In n Out is a fucking role model for how businesses should be run. Been there hundreds of times, it's always banging, and i've never had an order be wrong. Pinnacle of efficiency, service, and price point.

okay1stofall on May 17th, 2021 at 01:45 UTC »

Costco has proven that you can not only pay workers a fair wage, but offer benefits and still turn a great profit. The main things businesses don’t think about is how expensive it is to constantly replace workers. If you treat your workers fairly, they stay. Which saves you tons of money in retraining people. Growing up in Southern California, Costco and In-n-out were the pinnacle of jobs for high schoolers to get. We all wanted them, but they were rarely hiring because people stayed. McDonald’s and Walmart, always had openings because they paid their people the bare minimum and ran their people into the ground.

SirFrankPork on May 17th, 2021 at 04:41 UTC »

I was hired by In’N’Out at 16 with no experience into a brand new restaurant. I was kind of (read: definitely) a shithead in school and at home, but I truly respected my workplace.

There was no room for anything but wholesomeness from day one of training when the store manager called us into his office one by one to measure our feet (both of them, in case our feet weren’t the same size) so he could buy us shoes. Corporate didn’t buy them. He did personally.

He told us that when he was a new hire at 18 and couldn’t afford good non-slip shoes his store manager called him in to the office and asked if he’d rather get a write up for not being appropriately attired or let the guy buy him a pair of shoes.

The SM measured his feet and a few days later he was allowed to get back to work with safe and comfortable footwear.

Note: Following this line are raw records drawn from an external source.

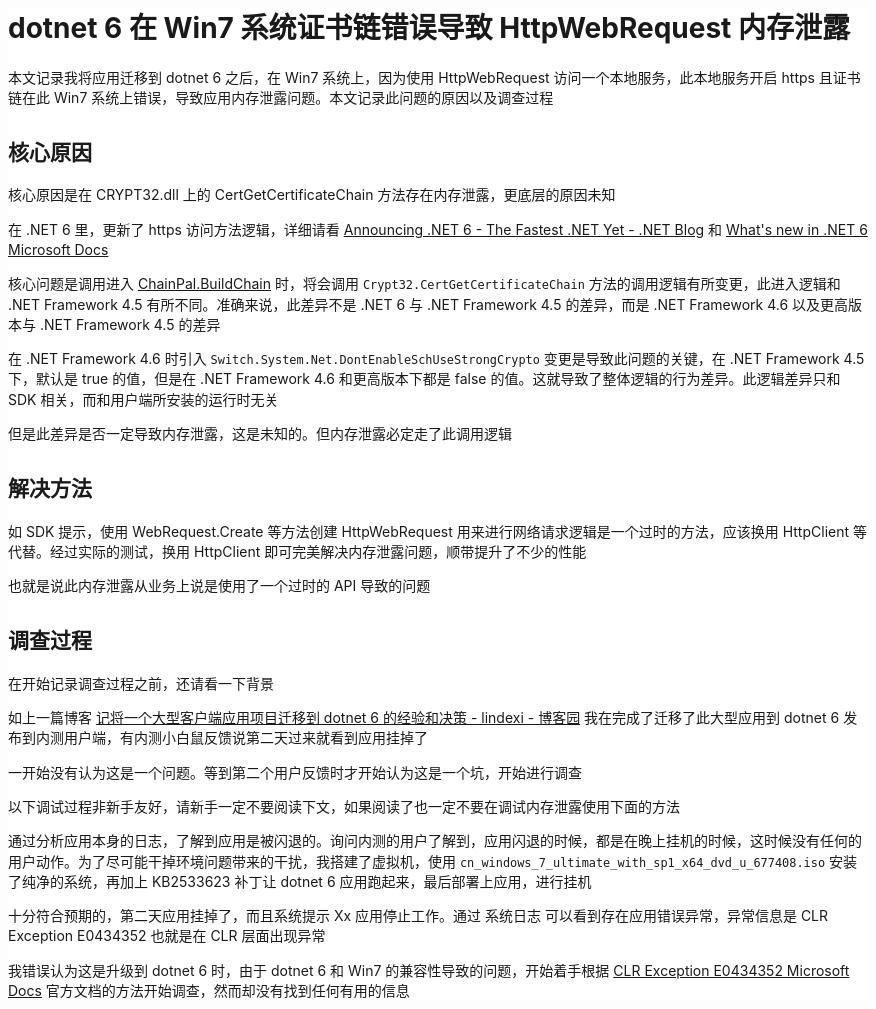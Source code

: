 
# dotnet 6 在 Win7 系统证书链错误导致 HttpWebRequest 内存泄露

本文记录我将应用迁移到 dotnet 6 之后，在 Win7 系统上，因为使用 HttpWebRequest 访问一个本地服务，此本地服务开启 https 且证书链在此 Win7 系统上错误，导致应用内存泄露问题。本文记录此问题的原因以及调查过程







## 核心原因

核心原因是在 CRYPT32.dll 上的 CertGetCertificateChain 方法存在内存泄露，更底层的原因未知

在 .NET 6 里，更新了 https 访问方法逻辑，详细请看 [Announcing .NET 6 - The Fastest .NET Yet - .NET Blog](https://devblogs.microsoft.com/dotnet/announcing-net-6/ ) 和 [What's new in .NET 6 Microsoft Docs](https://docs.microsoft.com/en-us/dotnet/core/whats-new/dotnet-6 )

核心问题是调用进入 [ChainPal.BuildChain](https://github.com/dotnet/runtime/blob/c12bea880a2f1290d16adf97ec1000aa63631da2/src/libraries/System.Security.Cryptography/src/System/Security/Cryptography/X509Certificates/ChainPal.Windows.BuildChain.cs#L66) 时，将会调用 `Crypt32.CertGetCertificateChain` 方法的调用逻辑有所变更，此进入逻辑和 .NET Framework 4.5 有所不同。准确来说，此差异不是 .NET 6 与 .NET Framework 4.5 的差异，而是 .NET Framework 4.6 以及更高版本与 .NET Framework 4.5 的差异

在 .NET Framework 4.6 时引入 `Switch.System.Net.DontEnableSchUseStrongCrypto` 变更是导致此问题的关键，在 .NET Framework 4.5 下，默认是 true 的值，但是在 .NET Framework 4.6 和更高版本下都是 false 的值。这就导致了整体逻辑的行为差异。此逻辑差异只和 SDK 相关，而和用户端所安装的运行时无关

但是此差异是否一定导致内存泄露，这是未知的。但内存泄露必定走了此调用逻辑

## 解决方法

如 SDK 提示，使用 WebRequest.Create 等方法创建 HttpWebRequest 用来进行网络请求逻辑是一个过时的方法，应该换用 HttpClient 等代替。经过实际的测试，换用 HttpClient 即可完美解决内存泄露问题，顺带提升了不少的性能

也就是说此内存泄露从业务上说是使用了一个过时的 API 导致的问题

## 调查过程

在开始记录调查过程之前，还请看一下背景

如上一篇博客 [记将一个大型客户端应用项目迁移到 dotnet 6 的经验和决策 - lindexi - 博客园](https://www.cnblogs.com/lindexi/p/16226168.html ) 我在完成了迁移了此大型应用到 dotnet 6 发布到内测用户端，有内测小白鼠反馈说第二天过来就看到应用挂掉了

一开始没有认为这是一个问题。等到第二个用户反馈时才开始认为这是一个坑，开始进行调查

以下调试过程非新手友好，请新手一定不要阅读下文，如果阅读了也一定不要在调试内存泄露使用下面的方法

通过分析应用本身的日志，了解到应用是被闪退的。询问内测的用户了解到，应用闪退的时候，都是在晚上挂机的时候，这时候没有任何的用户动作。为了尽可能干掉环境问题带来的干扰，我搭建了虚拟机，使用 `cn_windows_7_ultimate_with_sp1_x64_dvd_u_677408.iso` 安装了纯净的系统，再加上 KB2533623 补丁让 dotnet 6 应用跑起来，最后部署上应用，进行挂机

十分符合预期的，第二天应用挂掉了，而且系统提示 Xx 应用停止工作。通过 系统日志 可以看到存在应用错误异常，异常信息是 CLR Exception E0434352 也就是在 CLR 层面出现异常

我错误认为这是升级到 dotnet 6 时，由于 dotnet 6 和 Win7 的兼容性导致的问题，开始着手根据 [CLR Exception E0434352 Microsoft Docs](https://docs.microsoft.com/en-us/shows/Inside/E0434352?WT.mc_id=WD-MVP-5003260 ) 官方文档的方法开始调查，然而却没有找到任何有用的信息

That gesture of good will made him feel valued, safe, and respected at work.

He wanted us to feel the same way. He was not our “friend.” He was not our “boss.” He was our manager. He said his role on the team was to make sure everyone had everything they needed to perform at our best. Sometimes that meant he was taking orders or flipping burgers or cutting fries (he was a BEAST with the potato press) or cleaning the lobby, but mostly he was in his office doing admin work and the door was only closed when one of us needed to speak with him privately.

He paid his manager back when he could and gave us all the option to do the same. Almost everyone did; a handful couldn’t. The rest of the team pitched in. How can you be a shithead at work when you and everyone you work with has the best soles?